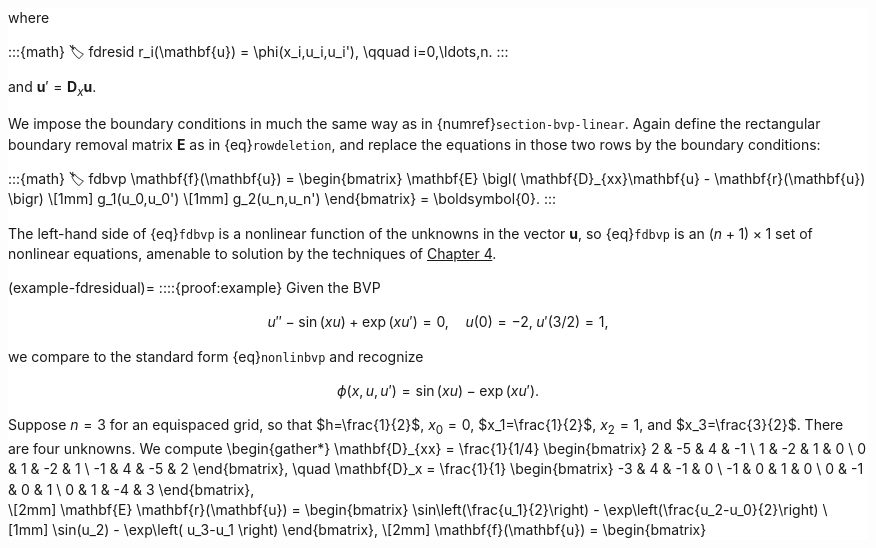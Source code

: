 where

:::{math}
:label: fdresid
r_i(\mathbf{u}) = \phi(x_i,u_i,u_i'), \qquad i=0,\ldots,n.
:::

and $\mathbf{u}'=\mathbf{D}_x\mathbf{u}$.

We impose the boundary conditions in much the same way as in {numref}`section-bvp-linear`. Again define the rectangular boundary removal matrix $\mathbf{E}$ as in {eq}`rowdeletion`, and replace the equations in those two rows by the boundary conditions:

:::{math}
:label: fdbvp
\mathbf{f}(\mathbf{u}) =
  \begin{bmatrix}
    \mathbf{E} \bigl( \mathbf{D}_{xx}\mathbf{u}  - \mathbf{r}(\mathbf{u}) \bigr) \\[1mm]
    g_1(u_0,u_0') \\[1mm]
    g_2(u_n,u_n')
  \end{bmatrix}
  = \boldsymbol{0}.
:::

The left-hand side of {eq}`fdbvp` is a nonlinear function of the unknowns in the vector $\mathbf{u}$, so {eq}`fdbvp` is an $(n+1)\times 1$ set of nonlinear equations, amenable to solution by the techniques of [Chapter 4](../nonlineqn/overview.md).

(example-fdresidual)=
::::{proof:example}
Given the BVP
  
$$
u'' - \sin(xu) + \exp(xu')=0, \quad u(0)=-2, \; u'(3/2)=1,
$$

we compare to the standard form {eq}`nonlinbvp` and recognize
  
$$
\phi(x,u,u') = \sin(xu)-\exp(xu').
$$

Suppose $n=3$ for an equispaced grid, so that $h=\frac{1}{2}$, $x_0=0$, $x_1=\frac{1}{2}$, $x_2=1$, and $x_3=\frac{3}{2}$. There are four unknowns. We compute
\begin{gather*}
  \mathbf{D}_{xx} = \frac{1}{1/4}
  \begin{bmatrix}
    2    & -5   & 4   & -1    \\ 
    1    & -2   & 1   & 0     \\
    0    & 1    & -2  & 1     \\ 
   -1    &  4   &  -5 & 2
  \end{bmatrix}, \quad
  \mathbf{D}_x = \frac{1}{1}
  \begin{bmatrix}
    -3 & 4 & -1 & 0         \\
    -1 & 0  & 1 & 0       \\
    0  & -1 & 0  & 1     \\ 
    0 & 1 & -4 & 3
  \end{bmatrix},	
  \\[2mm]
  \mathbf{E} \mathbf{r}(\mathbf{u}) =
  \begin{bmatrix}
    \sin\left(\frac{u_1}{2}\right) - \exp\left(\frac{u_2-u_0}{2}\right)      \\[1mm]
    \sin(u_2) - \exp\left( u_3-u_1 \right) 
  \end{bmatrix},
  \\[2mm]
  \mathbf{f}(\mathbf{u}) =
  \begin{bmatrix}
┄┄┄┄┄┄┄┄┄┄
Exercise details: Please reproduce the data above word for word, skipping all images.

Response for this exercise:
Source code

: where

:::{math}
:label: fdresid
r_i(\mathbf{u}) = \phi(x_i,u_i,u_i'), \qquad i=0,\ldots,n.
:::

and $\mathbf{u}'=\mathbf{D}_x\mathbf{u}$.

We impose the boundary conditions in much the same way as in {numref}`section-bvp-linear`. Again define the rectangular boundary removal matrix $\mathbf{E}$ as in {eq}`rowdeletion`, and replace the equations in those two rows by the boundary conditions:

:::{math}
:label: fdbvp
\mathbf{f}(\mathbf{u}) =
  \begin{bmatrix}
    \mathbf{E} \bigl( \mathbf{D}_{xx}\mathbf{u}  - \mathbf{r}(\mathbf{u}) \bigr) \\[1mm]
    g_1(u_0,u_0') \\[1mm]
    g_2(u_n,u_n')
  \end{bmatrix}
  = \boldsymbol{0}.
:::

The left-hand side of {eq}`fdbvp` is a nonlinear function of the unknowns in the vector $\mathbf{u}$, so {eq}`fdbvp` is an $(n+1)\times 1$ set of nonlinear equations, amenable to solution by the techniques of [Chapter 4](../nonlineqn/overview.md).

(example-fdresidual)=
::::{proof:example}
Given the BVP
  
$$
u'' - \sin(xu) + \exp(xu')=0, \quad u(0)=-2, \; u'(3/2)=1,
$$

we compare to the standard form {eq}`nonlinbvp` and recognize
  
$$
\phi(x,u,u') = \sin(xu)-\exp(xu').
$$

Suppose $n=3$ for an equispaced grid, so that $h=\frac{1}{2}$, $x_0=0$, $x_1=\frac{1}{2}$, $x_2=1$, and $x_3=\frac{3}{2}$. There are four unknowns. We compute
\begin{gather*}
  \mathbf{D}_{xx} = \frac{1}{1/4}
  \begin{bmatrix}
    2    & -5   & 4   & -1    \\ 
    1    & -2   & 1   & 0     \\
    0    & 1    & -2  & 1     \\ 
   -1    &  4   &  -5 & 2
  \end{bmatrix}, \quad
  \mathbf{D}_x = \frac{1}{1}
  \begin{bmatrix}
    -3 & 4 & -1 & 0         \\
    -1 & 0  & 1 & 0       \\
    0  & -1 & 0  & 1     \\ 
    0 & 1 & -4 & 3
  \end{bmatrix},	
  \\[2mm]
  \mathbf{E} \mathbf{r}(\mathbf{u}) =
  \begin{bmatrix}
    \sin\left(\frac{u_1}{2}\right) - \exp\left(\frac{u_2-u_0}{2}\right)      \\[1mm]
    \sin(u_2) - \exp\left( u_3-u_1 \right) 
  \end{bmatrix},
  \\[2mm]
  \mathbf{f}(\mathbf{u}) =
  \begin{bmatrix}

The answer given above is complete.